The Day After
Alex Cockburn and Jeffrey St. Clair summarize the Democrats' predicament:
The Democrats are a party of ghosts and revenants, not the most convincing battalion to put against the party of property and oil, of fundamentalist Christians now in coalition with warmongering neocons ranging from Wolfowitz to Hitchens. The most articulate voice against the war fever has been an octogenarian, Bobby Byrd.Meanwhile, the Republicans are salivating at the prospects...
Final verdict? We agree entirely with this assessment by Mark Donham, an Illinois environmentalist who sent it along to us the morning after.
"If the democrats do not see this as a serious repudiation of their strategy of trying to 'out republican' the Republicans, then I think we will continue to see the Democrats become more and more irrelevant. Only if the Democrats embrace a new vision based upon real change, change that will mean taking on the status quo in real ways, not just pandering to the status quo, will they return to power.
"An interesting article ran in yesterday's USA Today regarding the lack of voting by people in the age group of 18-24. In non-presidential elections, the percentage of this age group that are voting is only about 25%. That is because no one is providing them with a vision that makes sense, and the smaller parties that might be providing that vision, like the Green Party, don't have the resources to reach them in adequate numbers.
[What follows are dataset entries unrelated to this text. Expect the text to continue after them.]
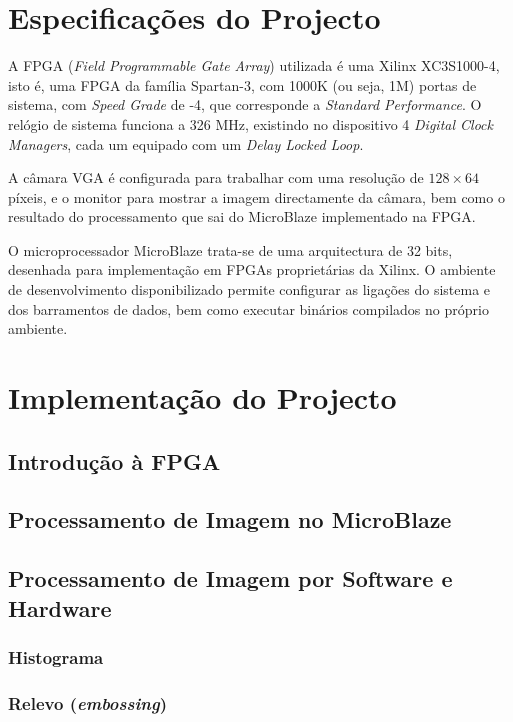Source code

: \documentclass[a4paper]{article}
\begin{document}
\section{Especificações do Projecto}

A FPGA (\textit{Field Programmable Gate Array}) utilizada é uma Xilinx XC3S1000-4, isto é, uma FPGA da família Spartan-3, com 1000K (ou seja, 1M) portas de sistema, com \textit{Speed Grade} de -4, que corresponde a \textit{Standard Performance}. O relógio de sistema funciona a 326 MHz, existindo no dispositivo 4 \textit{Digital Clock Managers}, cada um equipado com um \textit{Delay Locked Loop}\cite{bib:s3datasheet}.

A câmara VGA é configurada para trabalhar com uma resolução de $128\times64$ píxeis, e o monitor para mostrar a imagem directamente da câmara, bem como o resultado do processamento que sai do MicroBlaze implementado na FPGA.

O microprocessador MicroBlaze trata-se de uma arquitectura de 32 bits, desenhada para implementação em FPGAs proprietárias da Xilinx\textregistered\cite{bib:microblaze}. O ambiente de desenvolvimento disponibilizado permite configurar as ligações do sistema e dos barramentos de dados, bem como executar binários compilados no próprio ambiente.

\section{Implementação do Projecto}
\subsection{Introdução à FPGA}
\label{subsec:LEDs}

\subsection{Processamento de Imagem no MicroBlaze\texttrademark}

\subsection{Processamento de Imagem por Software e Hardware}
\subsubsection{Histograma}

\subsubsection{Relevo (\textit{embossing})}
\end{document}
"Therein lies the untapped political resource to revitalize the Democratic Party, but they will not be fooled or interested by milktoast ideas. It's time for Daschle and Gephardt to step down, admit that their strategy failed, and let some new, progressive leadership re-excite the party. If the party leadership looks at this and concludes that the they weren't conservative enough and tries to push their positions even more to the right, then I see the Democrats disintegrating into near irrelevancy."